Understated, if anything. The majority of Gemini Code (Google) apps scanned for the first time have at least one of the high-likelihood mistakes above. "Command Injection Patterns" in particular is the default state of a new Gemini Code (Google) app before any security work. Our sample skews toward apps whose owners care enough to scan — the base rate for never-scanned Gemini Code (Google) apps is higher.
What are the actual consequences when these mistakes ship to production?
A CVE was disclosed for Gemini Code involving a command execution vulnerability. That's the documented consequence. Beyond exposed data itself, consequences include: credential rotation costs, user-notification obligations (72 hours under GDPR), regulatory fines (up to 4% of global revenue for GDPR), rebuilding trust, and the operational disruption of an incident response.
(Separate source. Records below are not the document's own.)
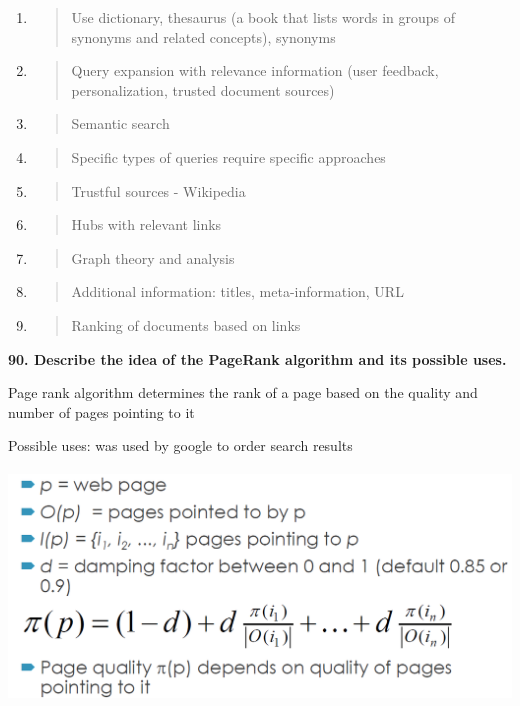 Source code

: \begin{enumerate}
\def\labelenumi{\arabic{enumi}.}
\item
  \begin{quote}
  Use dictionary, thesaurus (a book that lists words in groups of
  synonyms and related concepts), synonyms
  \end{quote}
\item
  \begin{quote}
  Query expansion with relevance information (user feedback,
  personalization, trusted document sources)
  \end{quote}
\item
  \begin{quote}
  Semantic search
  \end{quote}
\item
  \begin{quote}
  Specific types of queries require specific approaches
  \end{quote}
\item
  \begin{quote}
  Trustful sources - Wikipedia
  \end{quote}
\item
  \begin{quote}
  Hubs with relevant links
  \end{quote}
\item
  \begin{quote}
  Graph theory and analysis
  \end{quote}
\item
  \begin{quote}
  Additional information: titles, meta-information, URL
  \end{quote}
\item
  \begin{quote}
  Ranking of documents based on links
  \end{quote}
\end{enumerate}

\textbf{90. Describe the idea of the PageRank algorithm and its possible
uses.}

Page rank algorithm determines the rank of a page based on the quality
and number of pages pointing to it

Possible uses: was used by google to order search results

\includegraphics[width=5.42188in,height=2.41372in]{media/image2.png}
Prevention is cheaper by orders of magnitude.
How do I avoid these mistakes when building with Gemini Code (Google)?
Three non-negotiable habits: (1) Configure Row Level Security (RLS) policies at table/collection creation — before writing any feature code. (2) Treat any paste-a-key-into-code as a bug from the first keystroke, not "I'll move it to env vars later." (3) Run a VAS scan before every production deploy — five minutes of scanning prevents hours-to-weeks of breach response. Specifically: start with command injection patterns.
Explore Related Resources
More on Gemini Code (Google) Security
Every angle of Gemini Code security — from the specific findings we detect to step-by-step fixes.
Gemini Code (Google) Security Scanner
Hub page: scan your Gemini Code app for vulnerabilities.
Gemini Code (Google) Security Risks
Specific risks we find in Gemini Code apps, with real-world examples.
Gemini Code (Google) Security Issues
Issues grouped by severity with detection and fix steps.
Gemini Code (Google) Best Practices
Remediation playbook derived from Gemini Code's actual failure modes.
Gemini Code (Google) Security Checklist
Pre-launch checklist covering every finding class for Gemini Code.
How to Secure Gemini Code (Google) Apps
Step-by-step hardening guide for Gemini Code deployments.
Can Gemini Code (Google) Apps Be Hacked?
Attack vectors specific to Gemini Code and how they get exploited.